Fox Business Opens GOP Undercard Debate By Pushing An Unemployment Myth That Even A Conservative Think Tank Debunked

Fox's Trish Regan: “More Than 90 Million Americans Are Unemployed Or They Are Not In The Workforce Altogether”

Fox Business Host Trish Regan Questions Gov. Chris Christie

Fox Business opened the early round of the fourth Republican presidential debate by highlighting a long-debunked myth about the supposedly staggering levels of unemployment in the United States.

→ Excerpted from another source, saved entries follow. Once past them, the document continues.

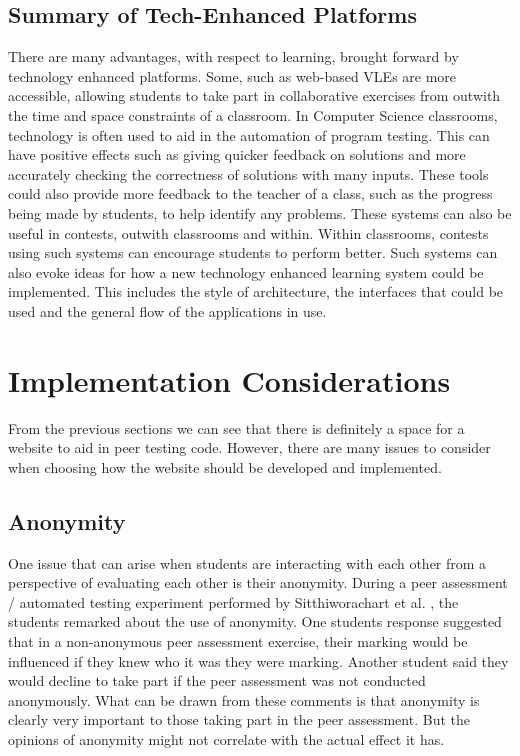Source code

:\documentclass[a4paper,11pt]{report}
\begin{document}
\subsection{Summary of Tech-Enhanced Platforms}
There are many advantages, with respect to learning, brought forward by technology enhanced platforms. Some, such as web-based VLEs are more accessible, allowing students to take part in collaborative exercises from outwith the time and space constraints of a classroom. In Computer Science classrooms, technology is often used to aid in the automation of program testing. This can have positive effects such as giving quicker feedback on solutions and more accurately checking the correctness of solutions with many inputs. These tools could also provide more feedback to the teacher of a class, such as the progress being made by students, to help identify any problems. These systems can also be useful in contests, outwith classrooms and within. Within classrooms, contests using such systems can encourage students to perform better. Such systems can also evoke ideas for how a new technology enhanced learning system could be implemented. This includes the style of architecture, the interfaces that could be used and the general flow of the applications in use.\par




\section{Implementation Considerations}
From the previous sections we can see that there is definitely a space for a website to aid in peer testing code. However, there are many issues to consider when choosing how the website should be developed and implemented.

\subsection{Anonymity}
One issue that can arise when students are interacting with each other from a perspective of evaluating each other is their anonymity. During a peer assessment / automated testing experiment performed by Sitthiworachart et al. \cite{sitthiworachart_effective_2004}, the students remarked about the use of anonymity. One students response suggested that in a non-anonymous peer assessment exercise, their marking would be influenced if they knew who it was they were marking. Another student said they would decline to take part if the peer assessment was not conducted anonymously. What can be drawn from these comments is that anonymity is clearly very important to those taking part in the peer assessment. But the opinions of anonymity might not correlate with the actual effect it has.\par
\end{document}
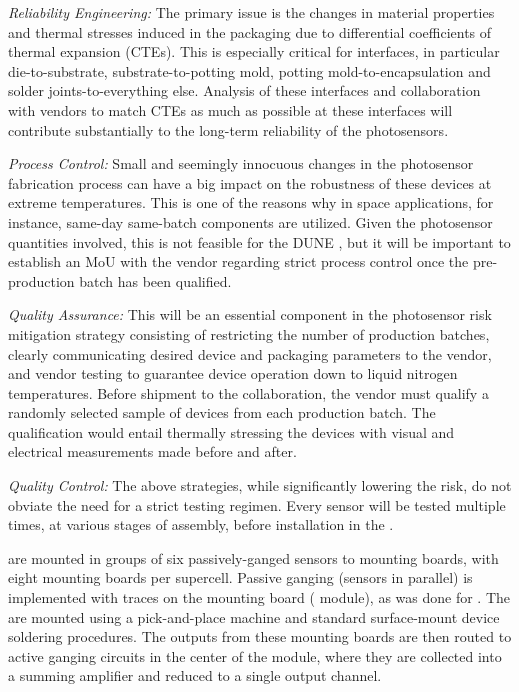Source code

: {\textit{Reliability Engineering:}} The primary issue is the changes in material properties and thermal stresses induced in the packaging due to differential coefficients of thermal expansion (CTEs). This is especially critical for interfaces, in particular %
die-to-substrate, substrate-to-potting mold, potting mold-to-encapsulation and solder joints-to-everything else. Analysis of these interfaces and collaboration with vendors to match CTEs as much as possible at these interfaces will contribute substantially to the long-term reliability of the photosensors.

{\textit{Process Control:}} Small and seemingly innocuous %
changes in the photosensor fabrication process can have a big impact on the robustness of these devices at extreme temperatures. This is one of the reasons why in space applications, for instance, same-day same-batch components are utilized. Given the photosensor quantities involved, this %
is not feasible for the DUNE , but %
it will be important to establish an MoU with the vendor regarding %
strict process control once the pre-production batch has been qualified.

{\textit{Quality Assurance:}} This will be an essential component in the photosensor risk mitigation strategy consisting of restricting the number of production batches, clearly communicating desired device and packaging parameters to the vendor, and vendor testing to 
guarantee device operation down to liquid nitrogen temperatures. %
Before shipment to the collaboration, the vendor %
must qualify a randomly selected sample of devices from each production batch. The qualification would entail thermally stressing the devices %
with visual and electrical measurements made before and after. 

{\textit{Quality Control:}} The above strategies, while significantly lowering the risk, do not obviate the need for a strict testing regimen. Every sensor will be tested multiple times, at various stages of assembly, before installation in the .

 are mounted in groups of six passively-ganged sensors to mounting boards, with eight mounting boards per supercell.  Passive ganging (sensors in parallel) is implemented with traces on the  mounting board ( module), %
as was done for .  The  are mounted using a pick-and-place machine and standard surface-mount device soldering procedures. The outputs from these mounting boards are then routed to active ganging circuits in the center of the  module, where they are collected into a summing amplifier and reduced to a single output channel.

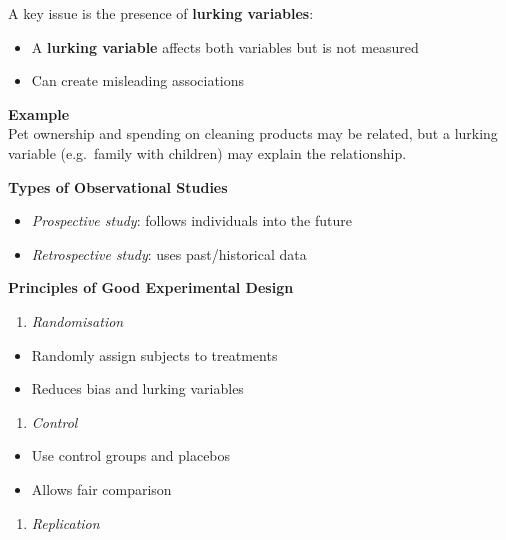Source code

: \documentclass[
  11pt,
  oneside]{scrbook}
\providecommand{\tightlist}{%
  \setlength{\itemsep}{0pt}\setlength{\parskip}{0pt}}
\begin{document}
A key issue is the presence of \textbf{lurking variables}:

\begin{itemize}
\tightlist
\item
  A \textbf{lurking variable} affects both variables but is not measured
\item
  Can create misleading associations
\end{itemize}

\textbf{Example}\\
Pet ownership and spending on cleaning products may be related, but a lurking variable (e.g.~family with children) may explain the relationship.

\textbf{Types of Observational Studies}

\begin{itemize}
\tightlist
\item
  \emph{Prospective study}: follows individuals into the future\\
\item
  \emph{Retrospective study}: uses past/historical data
\end{itemize}

\textbf{Principles of Good Experimental Design}

\begin{enumerate}
\def\labelenumi{\arabic{enumi}.}
\tightlist
\item
  \emph{Randomisation}
\end{enumerate}

\begin{itemize}
\tightlist
\item
  Randomly assign subjects to treatments
\item
  Reduces bias and lurking variables
\end{itemize}

\begin{enumerate}
\def\labelenumi{\arabic{enumi}.}
\setcounter{enumi}{1}
\tightlist
\item
  \emph{Control}
\end{enumerate}

\begin{itemize}
\tightlist
\item
  Use control groups and placebos
\item
  Allows fair comparison
\end{itemize}

\begin{enumerate}
\def\labelenumi{\arabic{enumi}.}
\setcounter{enumi}{2}
\tightlist
\item
  \emph{Replication}
\end{enumerate}
\end{document}
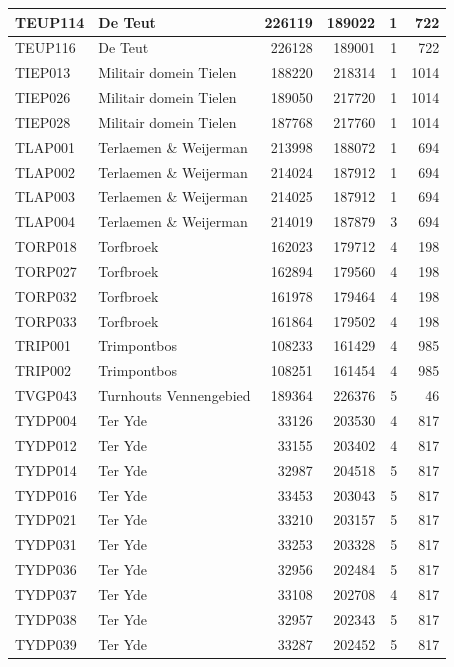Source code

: \documentclass[11pt,]{book}
\begin{document}
\begin{table}
\begin{tabular}[t]{l|l|r|r|r|r}
\hline
TEUP114 & De Teut & 226119 & 189022 & 1 & 722\\
\hline
TEUP116 & De Teut & 226128 & 189001 & 1 & 722\\
\hline
TIEP013 & Militair domein Tielen & 188220 & 218314 & 1 & 1014\\
\hline
TIEP026 & Militair domein Tielen & 189050 & 217720 & 1 & 1014\\
\hline
TIEP028 & Militair domein Tielen & 187768 & 217760 & 1 & 1014\\
\hline
TLAP001 & Terlaemen \& Weijerman & 213998 & 188072 & 1 & 694\\
\hline
TLAP002 & Terlaemen \& Weijerman & 214024 & 187912 & 1 & 694\\
\hline
TLAP003 & Terlaemen \& Weijerman & 214025 & 187912 & 1 & 694\\
\hline
TLAP004 & Terlaemen \& Weijerman & 214019 & 187879 & 3 & 694\\
\hline
TORP018 & Torfbroek & 162023 & 179712 & 4 & 198\\
\hline
TORP027 & Torfbroek & 162894 & 179560 & 4 & 198\\
\hline
TORP032 & Torfbroek & 161978 & 179464 & 4 & 198\\
\hline
TORP033 & Torfbroek & 161864 & 179502 & 4 & 198\\
\hline
TRIP001 & Trimpontbos & 108233 & 161429 & 4 & 985\\
\hline
TRIP002 & Trimpontbos & 108251 & 161454 & 4 & 985\\
\hline
TVGP043 & Turnhouts Vennengebied & 189364 & 226376 & 5 & 46\\
\hline
TYDP004 & Ter Yde & 33126 & 203530 & 4 & 817\\
\hline
TYDP012 & Ter Yde & 33155 & 203402 & 4 & 817\\
\hline
TYDP014 & Ter Yde & 32987 & 204518 & 5 & 817\\
\hline
TYDP016 & Ter Yde & 33453 & 203043 & 5 & 817\\
\hline
TYDP021 & Ter Yde & 33210 & 203157 & 5 & 817\\
\hline
TYDP031 & Ter Yde & 33253 & 203328 & 5 & 817\\
\hline
TYDP036 & Ter Yde & 32956 & 202484 & 5 & 817\\
\hline
TYDP037 & Ter Yde & 33108 & 202708 & 4 & 817\\
\hline
TYDP038 & Ter Yde & 32957 & 202343 & 5 & 817\\
\hline
TYDP039 & Ter Yde & 33287 & 202452 & 5 & 817\\
\hline

\end{tabular}
\end{table}
\end{document}

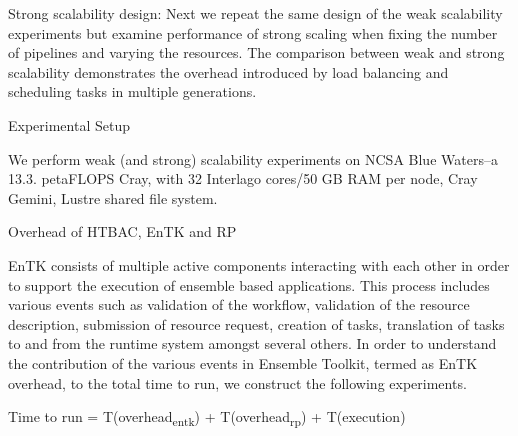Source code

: 
Strong scalability design: Next we repeat the same design of the weak scalability experiments but examine performance of strong scaling when fixing the number of pipelines and varying the resources. The comparison between weak and strong scalability demonstrates the overhead introduced by load balancing and scheduling tasks in multiple generations.


Experimental Setup

We perform weak (and strong) scalability experiments on NCSA Blue Waters--a 13.3. petaFLOPS Cray, with 32 Interlago cores/50 GB RAM per node, Cray Gemini, Lustre shared file system.

Overhead of HTBAC, EnTK and RP

EnTK consists of multiple active components interacting with each other in order to support the execution of ensemble based applications. This process includes various events such as validation of the workflow, validation of the resource description, submission of resource request, creation of tasks, translation of tasks to and from the runtime system amongst several others. In order to understand the contribution of the various events in Ensemble Toolkit, termed as EnTK overhead, to the total time to run, we construct the following experiments.

Time to run = T(overhead\textsubscript{entk}) + T(overhead\textsubscript{rp}) + T(execution)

During Fox Business' November 10 Republican presidential debate, moderator Trish Regan misleadingly claimed that "[m]ore than 90 million Americans are unemployed or they are not in the workforce altogether" as part of a question directed at presidential hopeful Gov. Chris Christie (R-NJ).

Media Matters has repeatedly debunked the claim that almost 90 million Americans are either “unemployed” or not engaged in the labor force, pointing out that the majority of those 90 million individuals are teenage children and retirees. In 2013, PolitiFact rated the exaggerated unemployment figure as "mostly false" and FactCheck.org chided former Gov. Rick Perry (R-TX) for citing the "grossly misleading statistics" after it gained traction in the media:

For instance, the 92.6 million figure includes 36 million Americans of retirement age -- 65 and older -- 17 million of whom were 75 and older. It also includes 11 million teenagers -- age 16 to 19 -- many of whom aren't looking for jobs. It includes 6.8 million 20- to 24-year-olds, some of whom are in college. Those not in the labor force would also include millions of stay-at-home parents, early retirees and anyone else who didn't need or want to work.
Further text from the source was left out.